Pressure builds to fix highway
AS the screws turn on politicians to finally act on the Pacific highway death zones, the tension has boiled over.
Member for Oxley and Shadow minister for Roads Andrew Stoner hit back savagely against claims made yesterday by Coffs Harbour mayor Keith Rhoades that no MPs had contacted NSW Roads Minister David Borger in the wake of the last three accidents at Hungry Head.
Cr Rhoades had a meeting with Mr Borger on Tuesday.
Mr Stoner said he had written to David Borger after the first spate of accidents on that stretch of highway seeking both a review of the speed limits at intersections like Valla Beach and Valla and the construction of median barriers along that stretch of highway.
“No wonder nobody believes anything that the Keneally Labor government or Keith Rhoades say,” Mr Stoner said.
“It is unusual that Keith Rhoades is speaking to a Labor politician about a stretch of road rather than the local member and the shadow roads minister who is none other than myself.
“It shows how close he is to the Labor Party and how prepared he is to attack Coalition members without any justification whatever.”
Coffs Harbour MP Andrew Fraser, who is currently in London, also denied the charge and called on the minister and the mayor to stop playing politics.
“It is high time the mayor stopped being the mouthpiece for a tired Labor government and realised this is not about politics, it is about people being killed and maimed,” Mr Fraser said.
“Following Saturday’s accident, I immediately wrote to Minister Borger, requesting an urgent meeting with him.”
Mr Fraser’s office confirmed that the letter had been written on Monday morning and sent on Monday afternoon, but that he might not have received it ahead of his Tuesday meeting with the mayor.
Mr Fraser said he had also written to the Police Minister and asked them to move the Crash Investigation Unit to Coffs Harbour but had not received a reply to his request.
The Federal MP for Cowper, Luke Hartsuyker, raised the matter of the highway south of Urunga in the Federal parliament on Thursday.
Last week saw three serious accidents within six days on the highway south of Urunga, concentrated on a 2km stretch of undivided road.

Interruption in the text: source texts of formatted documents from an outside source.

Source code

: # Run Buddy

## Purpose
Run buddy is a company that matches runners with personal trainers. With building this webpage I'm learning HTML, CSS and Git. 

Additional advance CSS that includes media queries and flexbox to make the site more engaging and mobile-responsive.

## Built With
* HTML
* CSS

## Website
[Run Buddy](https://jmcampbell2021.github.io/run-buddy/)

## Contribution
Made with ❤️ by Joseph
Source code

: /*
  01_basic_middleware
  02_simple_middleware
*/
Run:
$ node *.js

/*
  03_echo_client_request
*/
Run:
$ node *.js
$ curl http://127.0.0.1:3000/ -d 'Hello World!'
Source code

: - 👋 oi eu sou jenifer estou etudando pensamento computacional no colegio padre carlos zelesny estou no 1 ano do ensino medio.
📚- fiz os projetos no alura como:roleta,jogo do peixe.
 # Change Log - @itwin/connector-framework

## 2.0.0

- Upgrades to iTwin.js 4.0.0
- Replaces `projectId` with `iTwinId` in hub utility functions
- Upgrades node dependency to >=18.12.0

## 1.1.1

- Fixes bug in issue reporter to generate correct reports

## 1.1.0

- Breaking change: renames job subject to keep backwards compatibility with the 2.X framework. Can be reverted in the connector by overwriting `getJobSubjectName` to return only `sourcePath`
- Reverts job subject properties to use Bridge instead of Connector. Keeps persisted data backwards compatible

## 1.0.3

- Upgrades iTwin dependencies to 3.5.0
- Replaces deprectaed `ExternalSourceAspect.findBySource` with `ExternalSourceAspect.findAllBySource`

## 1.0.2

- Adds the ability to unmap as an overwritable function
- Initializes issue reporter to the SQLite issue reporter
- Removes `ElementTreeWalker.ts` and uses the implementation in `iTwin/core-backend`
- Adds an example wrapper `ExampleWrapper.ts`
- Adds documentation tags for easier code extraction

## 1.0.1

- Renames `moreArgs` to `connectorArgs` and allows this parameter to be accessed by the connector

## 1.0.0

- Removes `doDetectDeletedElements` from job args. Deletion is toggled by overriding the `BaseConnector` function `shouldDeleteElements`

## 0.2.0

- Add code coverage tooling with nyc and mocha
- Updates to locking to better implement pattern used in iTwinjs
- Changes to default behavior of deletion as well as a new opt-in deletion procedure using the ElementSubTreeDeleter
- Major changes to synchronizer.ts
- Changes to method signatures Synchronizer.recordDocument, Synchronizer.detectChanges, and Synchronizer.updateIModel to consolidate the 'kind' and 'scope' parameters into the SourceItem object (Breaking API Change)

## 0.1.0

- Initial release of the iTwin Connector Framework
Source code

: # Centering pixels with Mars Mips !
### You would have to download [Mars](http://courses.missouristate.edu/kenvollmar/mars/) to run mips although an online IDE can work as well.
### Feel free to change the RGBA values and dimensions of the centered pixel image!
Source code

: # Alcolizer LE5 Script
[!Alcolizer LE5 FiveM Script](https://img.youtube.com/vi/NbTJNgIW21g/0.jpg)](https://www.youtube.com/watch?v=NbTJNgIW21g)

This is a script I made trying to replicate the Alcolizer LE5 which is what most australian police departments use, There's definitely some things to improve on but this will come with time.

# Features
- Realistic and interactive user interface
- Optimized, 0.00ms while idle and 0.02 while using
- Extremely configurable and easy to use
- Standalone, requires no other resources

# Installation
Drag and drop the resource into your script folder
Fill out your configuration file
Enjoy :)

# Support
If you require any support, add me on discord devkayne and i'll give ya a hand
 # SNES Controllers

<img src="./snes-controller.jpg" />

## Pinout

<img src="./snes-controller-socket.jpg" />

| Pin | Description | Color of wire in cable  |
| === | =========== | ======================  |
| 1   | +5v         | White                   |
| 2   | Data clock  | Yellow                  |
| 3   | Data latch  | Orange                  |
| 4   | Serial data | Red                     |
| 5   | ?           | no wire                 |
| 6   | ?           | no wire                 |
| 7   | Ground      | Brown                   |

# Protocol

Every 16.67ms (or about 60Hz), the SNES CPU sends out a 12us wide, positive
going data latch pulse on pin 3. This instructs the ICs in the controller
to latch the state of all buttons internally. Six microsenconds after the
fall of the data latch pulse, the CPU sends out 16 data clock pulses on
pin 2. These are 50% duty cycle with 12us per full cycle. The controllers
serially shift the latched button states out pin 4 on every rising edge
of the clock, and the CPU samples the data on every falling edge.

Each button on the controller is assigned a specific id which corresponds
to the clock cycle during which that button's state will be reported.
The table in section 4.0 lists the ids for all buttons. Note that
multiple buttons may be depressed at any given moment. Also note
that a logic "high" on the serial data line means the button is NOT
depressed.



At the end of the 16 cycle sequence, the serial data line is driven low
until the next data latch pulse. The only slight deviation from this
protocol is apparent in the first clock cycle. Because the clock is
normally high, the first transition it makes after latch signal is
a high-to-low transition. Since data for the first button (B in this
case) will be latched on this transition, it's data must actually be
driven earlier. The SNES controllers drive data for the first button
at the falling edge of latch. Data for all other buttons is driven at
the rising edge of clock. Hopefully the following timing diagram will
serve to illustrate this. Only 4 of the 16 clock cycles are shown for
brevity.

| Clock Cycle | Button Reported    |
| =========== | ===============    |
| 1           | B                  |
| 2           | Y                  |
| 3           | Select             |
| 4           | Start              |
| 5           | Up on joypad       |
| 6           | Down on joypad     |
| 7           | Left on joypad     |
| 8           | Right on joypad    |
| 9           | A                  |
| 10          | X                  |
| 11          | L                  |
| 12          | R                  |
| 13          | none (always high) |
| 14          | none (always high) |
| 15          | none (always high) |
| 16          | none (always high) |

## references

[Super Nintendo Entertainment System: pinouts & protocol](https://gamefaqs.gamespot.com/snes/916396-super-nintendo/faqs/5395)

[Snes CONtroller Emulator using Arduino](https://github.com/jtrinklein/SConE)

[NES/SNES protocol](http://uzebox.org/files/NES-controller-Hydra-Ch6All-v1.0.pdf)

The mayor said he discussed with the minister extending the temporary speed limit; installing wire safety fencing down the middle of the highway and relocating two speed cameras
For his part yesterday, Mr Borger issued a statement saying: “As you are aware I met with the mayor of Coffs Harbour, Keith Rhoades, yesterday to discuss issues around the Pacific Highway near Urunga,” the Minister said.
“I gave the mayor a commitment that I will get back to him in seven to 10 days, once I have had the opportunity to obtain further advice.”